DNS (the Domain Name System) maps names to IP addresses, which can cause major outages when it fails. Kubernetes v1.23+ uses CoreDNS by default to provide service discovery and name resolution for various microservices in your cluster. When you run Kubernetes in production, CoreDNS issues can cause your entire cluster to go down. Mitigate risks and ensure stability by using Prometheus and New Relic for proactive CoreDNS monitoring, troubleshooting, and issue resolution.
Key takeaways:
- CoreDNS, the default in Kubernetes v1.23+, demands vigilant monitoring to prevent major outages.
- Prometheus metrics, integrated with New Relic, offer a comprehensive solution for CoreDNS performance insights.
- Visualizing CoreDNS metrics helps assess request rates, cache efficiency, latency, and DNS errors.
- New Relic provides seamless integration, simplifying Prometheus data management with free account offerings.
CoreDNS exposes Prometheus metrics on port 9153 when you install the metrics plugin. If you're not familiar with Prometheus yet, check out How to monitor with Prometheus. Prometheus is a powerful open-source monitoring tool, but it can be difficult to scale and analyze your data. You can overcome those challenges by sending your Prometheus metrics to New Relic, and our CoreDNS quickstart makes it simple to monitor the performance of:
- Your overall system health
- CoreDNS latency
- CoreDNS error rates
CoreDNS: What it is and how it works
CoreDNS is an open-source, cloud-native Domain Name System (DNS) server that translates domain names into IP addresses. Essentially, it acts as a directory service for the internet by helping users locate and access websites through their assigned domain names.
It works by receiving DNS requests from clients and forwarding them to other DNS servers in order to resolve the requested domain name. It uses a customizable plugin-based architecture, allowing easy customization and integration with various systems and services.
CoreDNS logs contain valuable information such as the source and destination IP addresses, requested domain names, time stamps, and response codes. By monitoring these logs, users can gain insights into their system's health and performance.
Main CoreDNS metrics
The main CoreDNS metrics to monitor include cache metrics, error metrics, go metrics, performance metrics, scaling and resource metrics, and throughput metrics.
Cache metrics
Cache metrics reveal the number of cache hits and misses, giving an indication of how often CoreDNS is able to find a requested domain name in its local cache. These metrics may include:
- Cache hits, measuring the number of times a DNS query was resolved by fetching the response from the cache.

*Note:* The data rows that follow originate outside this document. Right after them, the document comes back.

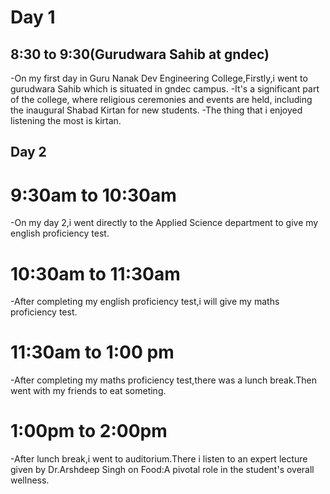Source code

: # Day 1
## 8:30 to 9:30(Gurudwara Sahib at gndec)
-On my first day in Guru Nanak Dev Engineering College,Firstly,i went to gurudwara Sahib which is situated in gndec campus.
-It's a significant part of the college, where religious ceremonies and events are held, including the inaugural Shabad Kirtan for new students.
-The thing that i enjoyed listening the most is kirtan.

## Day 2 
# 9:30am to 10:30am
-On my day 2,i went directly to the Applied Science department to give my english proficiency test.
# 10:30am to 11:30am 
-After completing my english proficiency test,i will give my maths proficiency test.
# 11:30am to 1:00 pm
-After completing my maths proficiency test,there was a lunch break.Then went with my friends to eat someting.

# 1:00pm to 2:00pm
-After lunch break,i went to auditorium.There i listen to an expert lecture given by Dr.Arshdeep Singh on Food:A pivotal role in the student's overall wellness.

- Cache misses, which occur when a DNS query is not found in the cache, requiring CoreDNS to forward the query to upstream DNS servers.
- Cache evictions, which happen when the cache reaches its capacity. In this case, older or less frequently used entries may be evicted to make room for new entries.
Error metrics
Errors can occur in any system; monitoring them is crucial to identify and fix issues quickly. Common error metrics in CoreDNS include:
- "NXDOMAIN" (Non-Existent Domain), which indicates that the requested domain does not exist. High NXDOMAIN error rates may suggest misconfigured DNS entries or issues with DNS resolution.
- “SERVFAIL,” which occurs when a DNS server fails to provide a valid response due to server-side issues.
- “REFUSED,” which means that the DNS server refuses to answer a query. This can happen due to DNS server access restrictions or misconfigurations. Counting refused errors helps detect unauthorized access attempts.
We’ll talk more about CoreDNS errors later in this guide.
Go metrics
In CoreDNS within a Kubernetes cluster, "Go metrics" refer to metrics related to the Go programming language runtime environment. Go metrics provide insights into the internal workings of CoreDNS and may include:
- Go Goroutine count, which tracks the number of Goroutines (concurrent execution threads) in the CoreDNS process. An unusually high number of Goroutines can indicate concurrency issues or resource contention.
- Go garbage collection statistics provide information like the frequency of garbage collection cycles, the duration of each cycle, and the amount of memory reclaimed.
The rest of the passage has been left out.